__WHAT NEEDS TO BE DONE__. Pictures should not appear in the copy; the records themselves must be written out exactly.

__DATA FOR THIS TASK__.
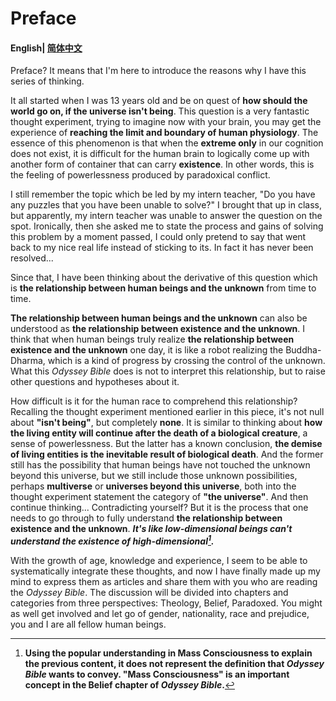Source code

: # Preface

#### English| [简体中文](preface-zh_cn.md)

Preface? It means that I'm here to introduce the reasons why I have this series of thinking.

It all started when I was 13 years old and be on quest of **how should the world go on, if the universe isn't being**. This question is a very fantastic thought experiment, trying to imagine now with your brain, you may get the experience of **reaching the limit and boundary of human physiology**. The essence of this phenomenon is that when the **extreme only** in our cognition does not exist, it is difficult for the human brain to logically come up with another form of container that can carry **existence**. In other words, this is the feeling of powerlessness produced by paradoxical conflict.

I still remember the topic which be led by my intern teacher, "Do you have any puzzles that you have been unable to solve?" I brought that up in class, but apparently, my intern teacher was unable to answer the question on the spot. Ironically, then she asked me to state the process and gains of solving this problem by a moment passed, I could only pretend to say that went back to my nice real life instead of sticking to its. In fact it has never been resolved...

Since that, I have been thinking about the derivative of this question which is **the relationship between human beings and the unknown** from time to time. 

**The relationship between human beings and the unknown** can also be understood as **the relationship between existence and the unknown**. I think that when human beings truly realize **the relationship between existence and the unknown** one day, it is like a robot realizing the Buddha-Dharma, which is a kind of progress by crossing the control of the unknown. What this *Odyssey Bible* does is not to interpret this relationship, but to raise other questions and hypotheses about it.

How difficult is it for the human race to comprehend this relationship?  Recalling the thought experiment mentioned earlier in this piece, it's not null about **"isn't being"**, but completely **none**. It is similar to thinking about **how the living entity will continue after the death of a biological creature**, a sense of powerlessness. But the latter has a known conclusion, **the demise of living entities is the inevitable result of biological death**. And the former still has the possibility that human beings have not touched the unknown beyond this universe, but we still include those unknown possibilities, perhaps **multiverse** or **universes beyond this universe**, both into the thought experiment statement the category of **"the universe"**. And then continue thinking... Contradicting yourself? But it is the process that one needs to go through to fully understand **the relationship between existence and the unknown**. ***It's like low-dimensional beings can't understand the existence of high-dimensional[^common].***

With the growth of age, knowledge and experience, I seem to be able to systematically integrate these thoughts, and now I have finally made up my mind to express them as articles and share them with you who are reading the *Odyssey Bible*. The discussion will be divided into chapters and categories from three perspectives: Theology, Belief, Paradoxed. You might as well get involved and let go of gender, nationality, race and prejudice, you and I are all fellow human beings.

[^common]: **Using the popular understanding in Mass Consciousness to explain the previous content, it does not represent the definition that *Odyssey Bible* wants to convey. "Mass Consciousness" is an important concept in the Belief chapter of *Odyssey Bible*.**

__RESULT OF THIS TASK__.
Source code

: # Preface

#### English| [简体中文](preface-zh_cn.md)

Preface? It means that I'm here to introduce the reasons why I have this series of thinking.

It all started when I was 13 years old and be on quest of **how should the world go on, if the universe isn't being**. This question is a very fantastic thought experiment, trying to imagine now with your brain, you may get the experience of **reaching the limit and boundary of human physiology**. The essence of this phenomenon is that when the **extreme only** in our cognition does not exist, it is difficult for the human brain to logically come up with another form of container that can carry **existence**. In other words, this is the feeling of powerlessness produced by paradoxical conflict.

I still remember the topic which be led by my intern teacher, "Do you have any puzzles that you have been unable to solve?" I brought that up in class, but apparently, my intern teacher was unable to answer the question on the spot. Ironically, then she asked me to state the process and gains of solving this problem by a moment passed, I could only pretend to say that went back to my nice real life instead of sticking to its. In fact it has never been resolved...

Since that, I have been thinking about the derivative of this question which is **the relationship between human beings and the unknown** from time to time. 

**The relationship between human beings and the unknown** can also be understood as **the relationship between existence and the unknown**. I think that when human beings truly realize **the relationship between existence and the unknown** one day, it is like a robot realizing the Buddha-Dharma, which is a kind of progress by crossing the control of the unknown. What this *Odyssey Bible* does is not to interpret this relationship, but to raise other questions and hypotheses about it.

How difficult is it for the human race to comprehend this relationship?  Recalling the thought experiment mentioned earlier in this piece, it's not null about **"isn't being"**, but completely **none**. It is similar to thinking about **how the living entity will continue after the death of a biological creature**, a sense of powerlessness. But the latter has a known conclusion, **the demise of living entities is the inevitable result of biological death**. And the former still has the possibility that human beings have not touched the unknown beyond this universe, but we still include those unknown possibilities, perhaps **multiverse** or **universes beyond this universe**, both into the thought experiment statement the category of **"the universe"**. And then continue thinking... Contradicting yourself? But it is the process that one needs to go through to fully understand **the relationship between existence and the unknown**. ***It's like low-dimensional beings can't understand the existence of high-dimensional[^common].***

With the growth of age, knowledge and experience, I seem to be able to systematically integrate these thoughts, and now I have finally made up my mind to express them as articles and share them with you who are reading the *Odyssey Bible*. The discussion will be divided into chapters and categories from three perspectives: Theology, Belief, Paradoxed. You might as well get involved and let go of gender, nationality, race and prejudice, you and I are all fellow human beings.

[^common]: **Using the popular understanding in Mass Consciousness to explain the previous content, it does not represent the definition that *Odyssey Bible* wants to convey. "Mass Consciousness" is an important concept in the Belief chapter of *Odyssey Bible*.**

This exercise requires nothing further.